Using Scorekeeping to Build Financial Success


    A frugal life often has a nice “honeymoon”. People dive deep, find plenty of ways to spend less, and revel in the amount that remains in their checking account at the end of the month. The problem, of course, is that such behavior is often unsustainable. After a month or two more, you will begin to experience many of the new frugal practices and be tempted to revert to old spending habits.

    One effective way to keep frugality present in your life is to turn it into a game. You set a “high score” by minimizing the expenses in a certain area of ​​your life for a month and then try to break that “high score”. You can reward yourself for it (ideally not financially) or just enjoy the success of a new high score.

    This is known as scorekeeping. It’s simply a matter of setting a “score” over a period of time – a month is a great goal – and beating that “score” over the next period. It is something we use to maintain frugal habits in many areas of our own lives.

    Why practice scorekeeping?

    The greatest benefit of Scorekeeping is that it gives you a short-term frugality goal that is always on your mind, but long-term frugality strategies are also highly rewarded.

    For example, you might find that changing your own spending can bring you down a certain area of ​​spending in your life to $ 200 a month, but getting below that is difficult. If you want to beat this high score, you need to come up with better long-term strategies. For example, there might be a project you can work on over a weekend that will permanently cut that bill by $ 10 per month. Then next month that bill can get you to $ 190.
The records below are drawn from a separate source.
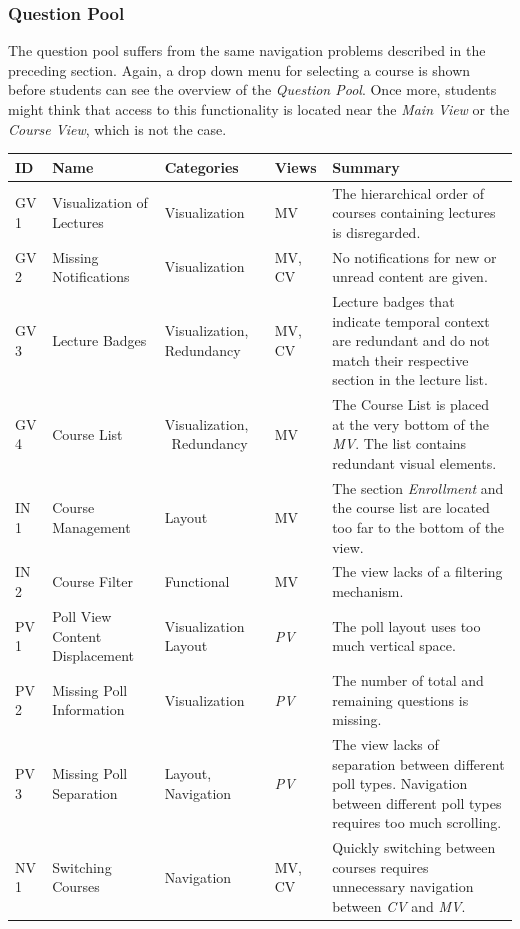 \subsubsection{Question Pool}

The question pool suffers from the same navigation problems described in the preceding section. Again, a drop down menu for selecting a course is shown before students can see the overview of the \emph{Question Pool}. Once more, students might think that access to this functionality is located near the \emph{Main View} or the \emph{Course View}, which is not the case.
\cleardoublepage
\renewcommand*{\arraystretch}{1.4}
\begin{small}
	\begin{longtable}{  p{0.8cm}  p{3cm}  p{2cm}  p{1.6cm}  p{5.8cm} }
		\hline
		ID & Name & Categories & Views & Summary \\ \hline
		GV 1 & Visualization of Lectures & Visualization & MV & The hierarchical order of courses containing lectures is disregarded. \\ 
		GV 2 & Missing Notifications & Visualization & MV,  CV & No notifications for new or unread content are given. \\ 
		GV 3 & Lecture Badges & Visualization,  Redundancy & MV,  CV & Lecture badges that indicate temporal context are redundant and do not match their respective section in the lecture list. \\ 
		GV 4 & Course List & Visualization, \ Redundancy & MV & The Course List is placed at the very bottom of the \emph{MV}. The list contains redundant visual elements. \\ 
		IN 1 & Course Management & Layout & MV & The section \emph{Enrollment} and the course list are located too far to the bottom of the view. \\ 
		IN 2 & Course Filter & Functional & MV & The view lacks of a filtering mechanism. \\ 
		PV 1 & Poll View Content Displacement & Visualization  Layout & \emph{PV} & The poll layout uses too much vertical space. \\ 
		PV 2 & Missing Poll Information & Visualization & \emph{PV} & The number of total and remaining questions is missing. \\ 
		PV 3 & Missing Poll Separation & Layout,  Navigation & \emph{PV} & The view lacks of separation between different poll types. Navigation between different poll types requires too much scrolling. \\ 
		NV 1 & Switching Courses & Navigation & MV,  CV & Quickly switching between courses requires unnecessary navigation between \emph{CV} and \emph{MV}. \\     

\end{longtable}
\end{small}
    The upside is that even if you take a month or two off the scorekeeping exam, the type of long-term projects you’ve completed will still keep your expenses lower than usual, and scorekeeping provides the short-term motivation.

    Another benefit of the scorekeeping function is that it encourages budgeting and careful tracking of your own expenses. So, finally, keep the score. By practicing budgeting and tracking your expenses, you will get a lot more exposure to where your money is really going, and that knowledge can lead to smarter decisions.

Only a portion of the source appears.